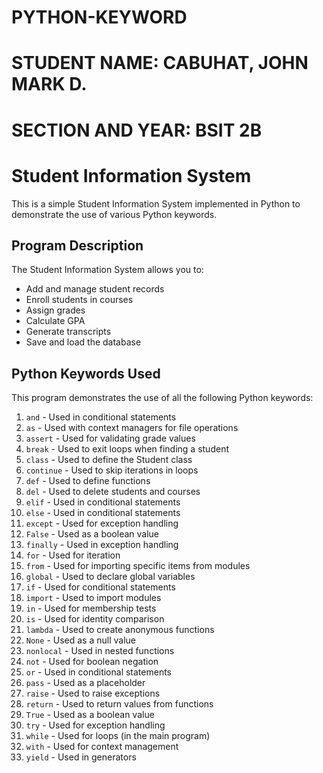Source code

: # PYTHON-KEYWORD
# STUDENT NAME: CABUHAT, JOHN MARK D.
# SECTION AND YEAR: BSIT 2B

# Student Information System

This is a simple Student Information System implemented in Python to demonstrate the use of various Python keywords.

## Program Description

The Student Information System allows you to:
- Add and manage student records
- Enroll students in courses
- Assign grades
- Calculate GPA
- Generate transcripts
- Save and load the database

## Python Keywords Used

This program demonstrates the use of all the following Python keywords:

1. `and` - Used in conditional statements
2. `as` - Used with context managers for file operations
3. `assert` - Used for validating grade values
4. `break` - Used to exit loops when finding a student
5. `class` - Used to define the Student class
6. `continue` - Used to skip iterations in loops
7. `def` - Used to define functions
8. `del` - Used to delete students and courses
9. `elif` - Used in conditional statements
10. `else` - Used in conditional statements
11. `except` - Used for exception handling
12. `False` - Used as a boolean value
13. `finally` - Used in exception handling
14. `for` - Used for iteration
15. `from` - Used for importing specific items from modules
16. `global` - Used to declare global variables
17. `if` - Used for conditional statements
18. `import` - Used to import modules
19. `in` - Used for membership tests
20. `is` - Used for identity comparison
21. `lambda` - Used to create anonymous functions
22. `None` - Used as a null value
23. `nonlocal` - Used in nested functions
24. `not` - Used for boolean negation
25. `or` - Used in conditional statements
26. `pass` - Used as a placeholder
27. `raise` - Used to raise exceptions
28. `return` - Used to return values from functions
29. `True` - Used as a boolean value
30. `try` - Used for exception handling
31. `while` - Used for loops (in the main program)
32. `with` - Used for context management
33. `yield` - Used in generators

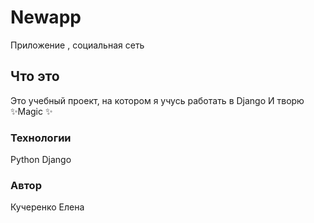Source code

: # Newapp
Приложение , социальная сеть
## Что это
Это учебный проект, на котором я учусь работать в Django
И творю ✨Magic ✨
### Технологии
Python 
Django 
### Автор
 Кучеренко Елена
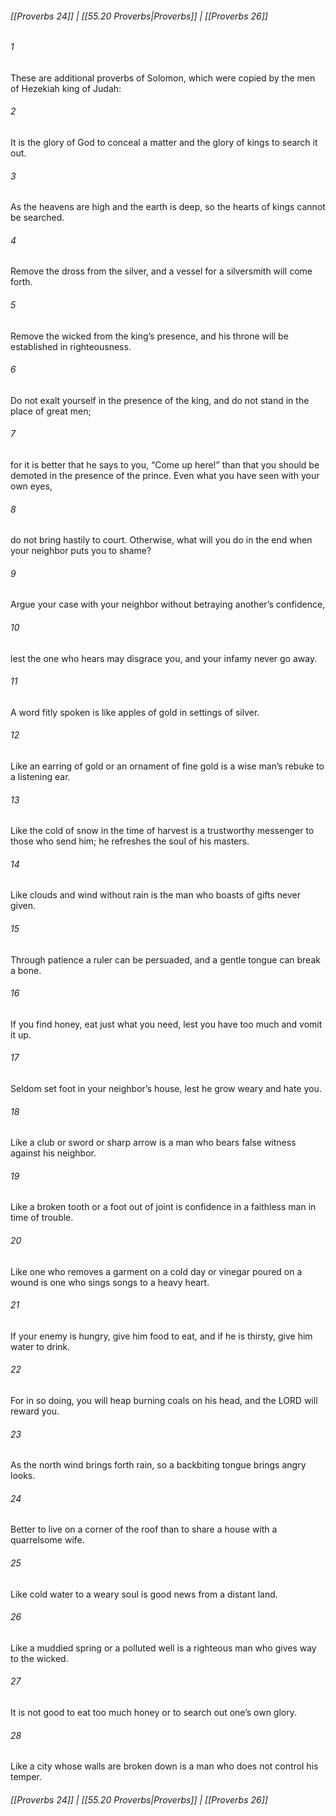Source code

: 
###### [[Proverbs 24]] | [[55.20 Proverbs|Proverbs]] | [[Proverbs 26]]

###### 1
These are additional proverbs of Solomon, which were copied by the men of Hezekiah king of Judah:
###### 2
It is the glory of God to conceal a matter and the glory of kings to search it out.
###### 3
As the heavens are high and the earth is deep, so the hearts of kings cannot be searched.
###### 4
Remove the dross from the silver, and a vessel for a silversmith will come forth.
###### 5
Remove the wicked from the king’s presence, and his throne will be established in righteousness.
###### 6
Do not exalt yourself in the presence of the king, and do not stand in the place of great men;
###### 7
for it is better that he says to you, “Come up here!” than that you should be demoted in the presence of the prince. Even what you have seen with your own eyes,
###### 8
do not bring hastily to court. Otherwise, what will you do in the end when your neighbor puts you to shame?
###### 9
Argue your case with your neighbor without betraying another’s confidence,
###### 10
lest the one who hears may disgrace you, and your infamy never go away.
###### 11
A word fitly spoken is like apples of gold in settings of silver.
###### 12
Like an earring of gold or an ornament of fine gold is a wise man’s rebuke to a listening ear.
###### 13
Like the cold of snow in the time of harvest is a trustworthy messenger to those who send him; he refreshes the soul of his masters.
###### 14
Like clouds and wind without rain is the man who boasts of gifts never given.
###### 15
Through patience a ruler can be persuaded, and a gentle tongue can break a bone.
###### 16
If you find honey, eat just what you need, lest you have too much and vomit it up.
###### 17
Seldom set foot in your neighbor’s house, lest he grow weary and hate you.
###### 18
Like a club or sword or sharp arrow is a man who bears false witness against his neighbor.
###### 19
Like a broken tooth or a foot out of joint is confidence in a faithless man in time of trouble.
###### 20
Like one who removes a garment on a cold day or vinegar poured on a wound is one who sings songs to a heavy heart.
###### 21
If your enemy is hungry, give him food to eat, and if he is thirsty, give him water to drink.
###### 22
For in so doing, you will heap burning coals on his head, and the LORD will reward you.
###### 23
As the north wind brings forth rain, so a backbiting tongue brings angry looks.
###### 24
Better to live on a corner of the roof than to share a house with a quarrelsome wife.
###### 25
Like cold water to a weary soul is good news from a distant land.
###### 26
Like a muddied spring or a polluted well is a righteous man who gives way to the wicked.
###### 27
It is not good to eat too much honey or to search out one’s own glory.
###### 28
Like a city whose walls are broken down is a man who does not control his temper.

###### [[Proverbs 24]] | [[55.20 Proverbs|Proverbs]] | [[Proverbs 26]]
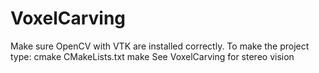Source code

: VoxelCarving
============
Make sure OpenCV with VTK are installed correctly. To make the project type:
cmake CMakeLists.txt
make
See VoxelCarving for stereo vision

┄┄┄┄┄┄

REQUIRED ACTION
Where does the word "conditional" appear in the listing above? Copy every line that holds it.

EXERCISE SOLUTION
1. `and` - Used in conditional statements
9. `elif` - Used in conditional statements
10. `else` - Used in conditional statements
17. `if` - Used for conditional statements
25. `or` - Used in conditional statements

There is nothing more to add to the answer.